■ **WORK TO COMPLETE**
Search the entries below for "TPMS". Report each line where it occurs.

■ **Items from a data source**

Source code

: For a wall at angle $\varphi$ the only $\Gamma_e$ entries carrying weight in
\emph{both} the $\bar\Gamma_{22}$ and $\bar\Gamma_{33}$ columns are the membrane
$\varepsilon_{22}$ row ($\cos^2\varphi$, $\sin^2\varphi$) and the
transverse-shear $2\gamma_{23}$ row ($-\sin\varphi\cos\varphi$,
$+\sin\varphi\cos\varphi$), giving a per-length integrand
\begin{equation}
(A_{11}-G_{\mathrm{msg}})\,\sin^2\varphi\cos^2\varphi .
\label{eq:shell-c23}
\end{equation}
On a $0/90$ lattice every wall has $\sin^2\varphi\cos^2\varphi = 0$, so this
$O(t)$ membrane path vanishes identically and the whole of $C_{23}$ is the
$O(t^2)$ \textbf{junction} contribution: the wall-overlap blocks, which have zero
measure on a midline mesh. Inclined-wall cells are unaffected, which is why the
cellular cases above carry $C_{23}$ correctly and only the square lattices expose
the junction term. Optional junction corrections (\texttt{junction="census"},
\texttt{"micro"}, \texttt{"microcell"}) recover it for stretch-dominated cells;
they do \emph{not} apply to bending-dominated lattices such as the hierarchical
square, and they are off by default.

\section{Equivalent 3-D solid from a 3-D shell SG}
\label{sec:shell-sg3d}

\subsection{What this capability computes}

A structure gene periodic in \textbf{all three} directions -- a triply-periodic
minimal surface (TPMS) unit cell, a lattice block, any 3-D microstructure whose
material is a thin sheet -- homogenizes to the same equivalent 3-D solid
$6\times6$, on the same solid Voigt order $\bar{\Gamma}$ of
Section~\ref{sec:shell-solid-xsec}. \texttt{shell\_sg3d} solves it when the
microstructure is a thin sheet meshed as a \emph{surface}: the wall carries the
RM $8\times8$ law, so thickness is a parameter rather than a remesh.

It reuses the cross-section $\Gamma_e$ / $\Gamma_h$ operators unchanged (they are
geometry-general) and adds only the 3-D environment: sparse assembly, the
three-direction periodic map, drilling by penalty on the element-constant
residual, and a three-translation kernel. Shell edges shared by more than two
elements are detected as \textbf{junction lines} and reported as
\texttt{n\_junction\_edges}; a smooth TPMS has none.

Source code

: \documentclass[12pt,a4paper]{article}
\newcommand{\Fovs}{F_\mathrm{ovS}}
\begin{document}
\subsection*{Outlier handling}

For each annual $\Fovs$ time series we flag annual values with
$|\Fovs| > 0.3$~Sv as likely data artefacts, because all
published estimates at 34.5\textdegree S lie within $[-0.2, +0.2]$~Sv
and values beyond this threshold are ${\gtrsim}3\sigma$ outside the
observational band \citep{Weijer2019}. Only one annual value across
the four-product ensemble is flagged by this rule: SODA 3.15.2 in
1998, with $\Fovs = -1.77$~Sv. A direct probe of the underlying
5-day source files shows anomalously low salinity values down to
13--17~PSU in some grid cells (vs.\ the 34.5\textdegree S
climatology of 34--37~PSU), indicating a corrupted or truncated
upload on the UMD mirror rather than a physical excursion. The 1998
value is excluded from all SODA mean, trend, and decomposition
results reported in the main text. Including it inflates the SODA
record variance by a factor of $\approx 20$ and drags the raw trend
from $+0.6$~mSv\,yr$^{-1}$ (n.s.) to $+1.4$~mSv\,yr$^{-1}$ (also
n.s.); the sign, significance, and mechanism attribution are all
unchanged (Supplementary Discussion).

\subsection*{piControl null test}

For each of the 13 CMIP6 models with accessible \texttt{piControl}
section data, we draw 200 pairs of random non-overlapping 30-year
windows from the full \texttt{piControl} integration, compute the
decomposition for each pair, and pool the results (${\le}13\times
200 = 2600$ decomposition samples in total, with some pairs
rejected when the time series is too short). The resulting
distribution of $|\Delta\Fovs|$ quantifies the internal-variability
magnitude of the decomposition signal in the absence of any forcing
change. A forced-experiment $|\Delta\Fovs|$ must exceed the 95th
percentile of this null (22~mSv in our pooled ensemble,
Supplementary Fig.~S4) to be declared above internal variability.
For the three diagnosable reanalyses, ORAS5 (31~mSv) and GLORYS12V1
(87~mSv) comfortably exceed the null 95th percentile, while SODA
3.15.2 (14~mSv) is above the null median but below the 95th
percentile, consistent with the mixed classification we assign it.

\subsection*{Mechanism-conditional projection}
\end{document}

■ **RESPONSE**
minimal surface (TPMS) unit cell, a lattice block, any 3-D microstructure whose
\texttt{n\_junction\_edges}; a smooth TPMS has none.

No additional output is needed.